SII - XXX - Alasan

40 7 0
                                    

Dari kabar yang beredar, pihak pengelola Cannock Chase menutup area wisata itu beberapa hari lalu usai mereka menemukan rusa yang seperti diserang satwa buas. Berdasarkan kekhawatiran akan keselamatan pengunjung, mereka memutuskan menutup kawasan itu untuk umum selagi mengamankan area wisata dan mencari satwa buas tersebut.

Beritanya dimuat di halaman pertama koran pagi ini, kuketahui hal itu dari Nyonya Chads yang masih berlangganan koran sampai hari ini ketika aku selesai memarkir mobil di garasi. Wanita itu datang bersama seorang laki-laki yang memegang tali kekang anjingnya. Pertama kalinya aku melihat wajah laki-laki itu dengan jelas di bawah cahaya matahari, dia cukup ramah, menawarkanku untuk bergabung berjalan-jalan bersama mereka berdua, maksudku bertiga dengan anjing ras Basenji kesayangan Nyonya Chads.

Aku yang sebenarnya enggan berdekatan dengan anjing Nyonya Chads yang cukup galak itu menolak halus dengan dalih harus segera menghabiskan burger di dalam kantong kertas yang kujinjing sebelum menjadi dingin. Supaya kalian tahu saja, anjing itu tidak menggigit, tetapi dia bahagia mengejar orang-orang yang dipilihnya dan menggeram, berlagak akan menyerang, padahal tidak benar-benar dilakukannya. Lihat bagaimana cara anjing itu menatapku sekarang seolah aku adalah sebuah frisbee atau cakram terbang.

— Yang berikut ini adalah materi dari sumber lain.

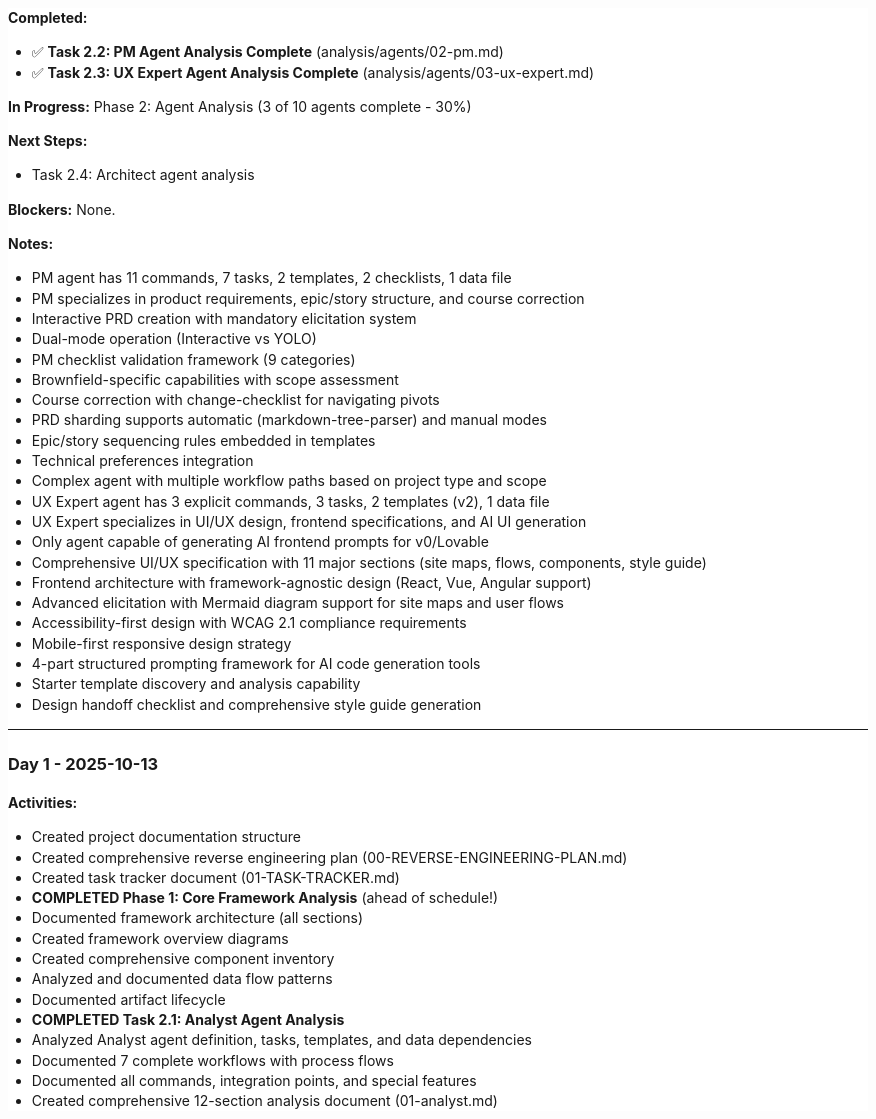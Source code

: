 **Completed:**
- ✅ **Task 2.2: PM Agent Analysis Complete** (analysis/agents/02-pm.md)
- ✅ **Task 2.3: UX Expert Agent Analysis Complete** (analysis/agents/03-ux-expert.md)

**In Progress:**
Phase 2: Agent Analysis (3 of 10 agents complete - 30%)

**Next Steps:**
- Task 2.4: Architect agent analysis

**Blockers:**
None.

**Notes:**
- PM agent has 11 commands, 7 tasks, 2 templates, 2 checklists, 1 data file
- PM specializes in product requirements, epic/story structure, and course correction
- Interactive PRD creation with mandatory elicitation system
- Dual-mode operation (Interactive vs YOLO)
- PM checklist validation framework (9 categories)
- Brownfield-specific capabilities with scope assessment
- Course correction with change-checklist for navigating pivots
- PRD sharding supports automatic (markdown-tree-parser) and manual modes
- Epic/story sequencing rules embedded in templates
- Technical preferences integration
- Complex agent with multiple workflow paths based on project type and scope
- UX Expert agent has 3 explicit commands, 3 tasks, 2 templates (v2), 1 data file
- UX Expert specializes in UI/UX design, frontend specifications, and AI UI generation
- Only agent capable of generating AI frontend prompts for v0/Lovable
- Comprehensive UI/UX specification with 11 major sections (site maps, flows, components, style guide)
- Frontend architecture with framework-agnostic design (React, Vue, Angular support)
- Advanced elicitation with Mermaid diagram support for site maps and user flows
- Accessibility-first design with WCAG 2.1 compliance requirements
- Mobile-first responsive design strategy
- 4-part structured prompting framework for AI code generation tools
- Starter template discovery and analysis capability
- Design handoff checklist and comprehensive style guide generation

---

### Day 1 - 2025-10-13

**Activities:**
- Created project documentation structure
- Created comprehensive reverse engineering plan (00-REVERSE-ENGINEERING-PLAN.md)
- Created task tracker document (01-TASK-TRACKER.md)
- **COMPLETED Phase 1: Core Framework Analysis** (ahead of schedule!)
- Documented framework architecture (all sections)
- Created framework overview diagrams
- Created comprehensive component inventory
- Analyzed and documented data flow patterns
- Documented artifact lifecycle
- **COMPLETED Task 2.1: Analyst Agent Analysis**
- Analyzed Analyst agent definition, tasks, templates, and data dependencies
- Documented 7 complete workflows with process flows
- Documented all commands, integration points, and special features
- Created comprehensive 12-section analysis document (01-analyst.md)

"Sebaiknya jangan pergi ke sana untuk waktu yang dekat, Blyhte. Kudengar dari Mrs. Alison kau dulu pernah pergi berkemah bersama teman-temanmu?" ujar Nyonya Chads. Dia sepertinya tidak sadar tatapan anjingnya padaku semakin lekat.

Aku mengangguk. Sepertinya Nyonya Chads mendengar mengenai aku yang mengikuti kemah satu jurusan di hutan Cannock Chase AONB. "Cukup indah ketika pagi hari," timpalku. Tidak mungkin kuberitahu mengenai Meridia yang menghilang tiba-tiba saat itu. Bisa-bisa tanpa sadar aku mencoreng tingkat keamanan wisata hutan Cannock Chase AONB.

Nyonya Chads bersama laki-laki yang ternyata adalah keponakannya memberi lambaian tangan padaku setelah kami berbincang cukup lama, anjing ras Basenjinya menggonggong beberapa kali sembari menatapku, sangat sopan.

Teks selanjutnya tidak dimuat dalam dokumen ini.